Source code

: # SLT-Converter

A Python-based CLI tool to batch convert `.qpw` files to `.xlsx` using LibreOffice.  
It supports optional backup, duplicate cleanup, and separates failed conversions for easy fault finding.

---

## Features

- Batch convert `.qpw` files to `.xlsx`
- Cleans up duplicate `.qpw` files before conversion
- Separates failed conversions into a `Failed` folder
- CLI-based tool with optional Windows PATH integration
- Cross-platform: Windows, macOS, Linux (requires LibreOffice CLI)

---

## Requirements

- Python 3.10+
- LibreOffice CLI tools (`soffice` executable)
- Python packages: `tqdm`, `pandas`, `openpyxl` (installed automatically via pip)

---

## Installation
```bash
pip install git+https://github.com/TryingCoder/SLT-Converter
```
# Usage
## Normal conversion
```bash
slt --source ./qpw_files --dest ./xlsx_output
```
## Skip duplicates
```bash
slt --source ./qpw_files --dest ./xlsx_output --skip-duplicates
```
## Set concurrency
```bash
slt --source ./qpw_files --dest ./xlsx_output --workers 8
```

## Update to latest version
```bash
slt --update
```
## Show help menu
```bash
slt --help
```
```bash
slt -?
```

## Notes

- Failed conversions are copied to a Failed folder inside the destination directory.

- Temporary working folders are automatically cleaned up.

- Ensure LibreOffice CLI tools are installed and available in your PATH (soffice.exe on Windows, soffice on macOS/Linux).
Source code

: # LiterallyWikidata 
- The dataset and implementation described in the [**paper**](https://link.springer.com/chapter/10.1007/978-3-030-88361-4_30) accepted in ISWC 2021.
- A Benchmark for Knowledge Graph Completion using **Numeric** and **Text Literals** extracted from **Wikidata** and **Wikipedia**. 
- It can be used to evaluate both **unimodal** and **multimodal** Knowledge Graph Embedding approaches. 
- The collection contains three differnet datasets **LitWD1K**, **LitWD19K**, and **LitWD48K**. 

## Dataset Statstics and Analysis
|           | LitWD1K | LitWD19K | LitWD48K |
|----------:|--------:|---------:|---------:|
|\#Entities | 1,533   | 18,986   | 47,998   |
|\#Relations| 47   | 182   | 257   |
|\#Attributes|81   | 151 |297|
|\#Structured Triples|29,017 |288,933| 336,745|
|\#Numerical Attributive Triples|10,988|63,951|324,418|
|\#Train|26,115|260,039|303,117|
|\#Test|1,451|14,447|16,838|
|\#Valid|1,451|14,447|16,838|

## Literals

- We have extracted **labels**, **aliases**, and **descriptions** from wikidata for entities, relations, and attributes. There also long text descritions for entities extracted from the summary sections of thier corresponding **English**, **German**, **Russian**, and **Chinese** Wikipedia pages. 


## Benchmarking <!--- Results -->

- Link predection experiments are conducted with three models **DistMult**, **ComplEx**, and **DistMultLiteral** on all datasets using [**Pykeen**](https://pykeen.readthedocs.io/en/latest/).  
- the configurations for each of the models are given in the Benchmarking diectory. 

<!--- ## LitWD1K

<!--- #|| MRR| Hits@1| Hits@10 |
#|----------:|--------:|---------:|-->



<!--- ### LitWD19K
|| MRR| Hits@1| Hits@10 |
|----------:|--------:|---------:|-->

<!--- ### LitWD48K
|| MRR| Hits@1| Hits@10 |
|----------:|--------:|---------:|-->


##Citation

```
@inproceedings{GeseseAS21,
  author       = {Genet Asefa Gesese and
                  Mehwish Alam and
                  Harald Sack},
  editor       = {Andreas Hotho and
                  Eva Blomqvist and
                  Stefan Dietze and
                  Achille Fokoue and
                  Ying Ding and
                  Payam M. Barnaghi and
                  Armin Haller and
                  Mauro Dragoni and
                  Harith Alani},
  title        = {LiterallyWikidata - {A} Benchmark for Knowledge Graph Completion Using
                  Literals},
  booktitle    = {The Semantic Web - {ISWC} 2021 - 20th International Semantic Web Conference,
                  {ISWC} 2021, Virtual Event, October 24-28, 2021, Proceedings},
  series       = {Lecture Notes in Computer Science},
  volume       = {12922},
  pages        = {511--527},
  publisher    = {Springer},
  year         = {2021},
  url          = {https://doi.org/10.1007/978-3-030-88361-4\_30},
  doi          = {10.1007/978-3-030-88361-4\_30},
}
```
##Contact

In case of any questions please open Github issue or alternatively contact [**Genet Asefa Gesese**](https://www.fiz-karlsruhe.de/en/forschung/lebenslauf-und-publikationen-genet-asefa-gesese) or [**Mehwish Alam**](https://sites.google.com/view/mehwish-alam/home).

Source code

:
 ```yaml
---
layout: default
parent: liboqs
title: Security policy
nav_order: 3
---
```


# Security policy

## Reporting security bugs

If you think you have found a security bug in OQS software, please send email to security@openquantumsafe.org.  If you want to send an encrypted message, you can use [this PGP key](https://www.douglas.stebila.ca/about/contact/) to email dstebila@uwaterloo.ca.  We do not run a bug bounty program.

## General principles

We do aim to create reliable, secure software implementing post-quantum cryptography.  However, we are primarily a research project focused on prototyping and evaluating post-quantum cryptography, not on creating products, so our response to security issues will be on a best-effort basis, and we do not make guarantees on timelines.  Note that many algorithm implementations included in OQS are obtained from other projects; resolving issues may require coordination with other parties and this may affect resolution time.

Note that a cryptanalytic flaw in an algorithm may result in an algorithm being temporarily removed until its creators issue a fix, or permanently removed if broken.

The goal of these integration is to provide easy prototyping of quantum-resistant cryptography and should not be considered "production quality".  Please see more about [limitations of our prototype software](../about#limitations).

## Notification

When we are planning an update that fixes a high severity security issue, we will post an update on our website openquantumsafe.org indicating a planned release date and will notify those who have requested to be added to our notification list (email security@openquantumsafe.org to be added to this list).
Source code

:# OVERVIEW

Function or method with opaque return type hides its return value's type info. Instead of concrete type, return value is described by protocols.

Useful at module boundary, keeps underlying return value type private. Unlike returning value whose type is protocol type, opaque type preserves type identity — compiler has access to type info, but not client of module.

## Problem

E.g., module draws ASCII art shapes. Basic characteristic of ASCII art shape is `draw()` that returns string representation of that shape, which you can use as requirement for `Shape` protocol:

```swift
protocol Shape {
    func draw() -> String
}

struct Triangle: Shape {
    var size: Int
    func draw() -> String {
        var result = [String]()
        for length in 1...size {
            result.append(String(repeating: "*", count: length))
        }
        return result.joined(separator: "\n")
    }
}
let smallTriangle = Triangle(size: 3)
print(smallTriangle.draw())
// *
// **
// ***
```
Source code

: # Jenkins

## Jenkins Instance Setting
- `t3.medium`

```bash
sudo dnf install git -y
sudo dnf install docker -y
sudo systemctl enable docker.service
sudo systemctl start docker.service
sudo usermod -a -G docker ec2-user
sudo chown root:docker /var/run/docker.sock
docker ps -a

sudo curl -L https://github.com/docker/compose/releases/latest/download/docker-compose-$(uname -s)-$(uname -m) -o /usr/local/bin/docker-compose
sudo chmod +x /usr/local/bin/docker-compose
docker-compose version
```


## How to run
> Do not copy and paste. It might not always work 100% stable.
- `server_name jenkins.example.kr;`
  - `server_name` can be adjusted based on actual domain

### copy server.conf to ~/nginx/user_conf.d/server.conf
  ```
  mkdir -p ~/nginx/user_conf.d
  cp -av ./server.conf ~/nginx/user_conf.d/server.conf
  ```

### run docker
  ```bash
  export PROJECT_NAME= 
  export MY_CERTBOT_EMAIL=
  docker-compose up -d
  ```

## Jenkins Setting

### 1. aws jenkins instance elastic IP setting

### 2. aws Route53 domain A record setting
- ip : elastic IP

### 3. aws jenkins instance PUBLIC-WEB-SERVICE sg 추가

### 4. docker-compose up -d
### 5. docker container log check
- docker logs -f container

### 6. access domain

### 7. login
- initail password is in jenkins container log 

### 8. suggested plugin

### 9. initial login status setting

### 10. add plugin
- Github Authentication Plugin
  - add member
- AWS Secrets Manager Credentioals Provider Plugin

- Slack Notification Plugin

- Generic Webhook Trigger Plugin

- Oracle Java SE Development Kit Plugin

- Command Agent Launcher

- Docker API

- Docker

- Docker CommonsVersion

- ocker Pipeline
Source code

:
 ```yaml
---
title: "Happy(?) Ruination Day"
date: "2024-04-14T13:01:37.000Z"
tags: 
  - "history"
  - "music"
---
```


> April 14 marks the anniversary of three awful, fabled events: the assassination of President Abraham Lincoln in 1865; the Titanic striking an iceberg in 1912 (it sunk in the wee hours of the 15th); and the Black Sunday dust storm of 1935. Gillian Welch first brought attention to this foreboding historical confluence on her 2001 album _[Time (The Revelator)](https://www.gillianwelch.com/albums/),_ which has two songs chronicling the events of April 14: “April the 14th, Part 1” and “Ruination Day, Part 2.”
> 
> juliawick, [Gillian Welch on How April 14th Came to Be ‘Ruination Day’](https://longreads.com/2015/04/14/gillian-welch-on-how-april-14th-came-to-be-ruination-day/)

..............................

## Task directions
Quote only the lines from the line containing "- Github Authentication Plugin" through the end of the listing, please, keeping both the first and the last line.

## Exercise solution
- Github Authentication Plugin
  - add member
- AWS Secrets Manager Credentioals Provider Plugin

- Slack Notification Plugin

- Generic Webhook Trigger Plugin

- Oracle Java SE Development Kit Plugin

- Command Agent Launcher

- Docker API

- Docker

- Docker CommonsVersion

- ocker Pipeline
Source code

:
 ```yaml
---
title: "Happy(?) Ruination Day"
date: "2024-04-14T13:01:37.000Z"
tags: 
  - "history"
  - "music"
---
```


> April 14 marks the anniversary of three awful, fabled events: the assassination of President Abraham Lincoln in 1865; the Titanic striking an iceberg in 1912 (it sunk in the wee hours of the 15th); and the Black Sunday dust storm of 1935. Gillian Welch first brought attention to this foreboding historical confluence on her 2001 album _[Time (The Revelator)](https://www.gillianwelch.com/albums/),_ which has two songs chronicling the events of April 14: “April the 14th, Part 1” and “Ruination Day, Part 2.”
> 
> juliawick, [Gillian Welch on How April 14th Came to Be ‘Ruination Day’](https://longreads.com/2015/04/14/gillian-welch-on-how-april-14th-came-to-be-ruination-day/)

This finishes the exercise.